## Your objective
Where the data below begins, start retyping exactly, and end on the line with "### 3、安装 IIS + DNS", which is included; no picture goes in.

## Available data
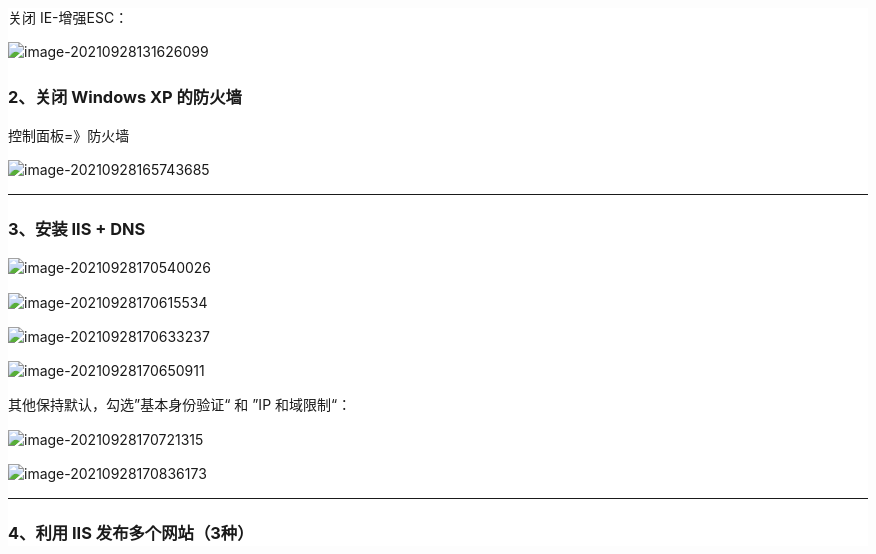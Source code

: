 

关闭 IE-增强ESC：

![image-20210928131626099](https://cyw-imgbed.oss-cn-hangzhou.aliyuncs.com/img/image-20210928131626099.png)



### 2、关闭 Windows  XP 的防火墙

控制面板=》防火墙

![image-20210928165743685](https://cyw-imgbed.oss-cn-hangzhou.aliyuncs.com/img/image-20210928165743685.png)





---



### 3、安装 IIS + DNS



![image-20210928170540026](https://cyw-imgbed.oss-cn-hangzhou.aliyuncs.com/img/image-20210928170540026.png)





![image-20210928170615534](https://cyw-imgbed.oss-cn-hangzhou.aliyuncs.com/img/image-20210928170615534.png)



![image-20210928170633237](https://cyw-imgbed.oss-cn-hangzhou.aliyuncs.com/img/image-20210928170633237.png)



![image-20210928170650911](https://cyw-imgbed.oss-cn-hangzhou.aliyuncs.com/img/image-20210928170650911.png)



其他保持默认，勾选”基本身份验证“ 和 ”IP 和域限制“：

![image-20210928170721315](https://cyw-imgbed.oss-cn-hangzhou.aliyuncs.com/img/image-20210928170721315.png)



![image-20210928170836173](https://cyw-imgbed.oss-cn-hangzhou.aliyuncs.com/img/image-20210928170836173.png)





---





### 4、利用 IIS 发布多个网站（3种）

## Written answer
Source code

: 

关闭 IE-增强ESC：

![image-20210928131626099](https://cyw-imgbed.oss-cn-hangzhou.aliyuncs.com/img/image-20210928131626099.png)



### 2、关闭 Windows  XP 的防火墙

控制面板=》防火墙

![image-20210928165743685](https://cyw-imgbed.oss-cn-hangzhou.aliyuncs.com/img/image-20210928165743685.png)





---



### 3、安装 IIS + DNS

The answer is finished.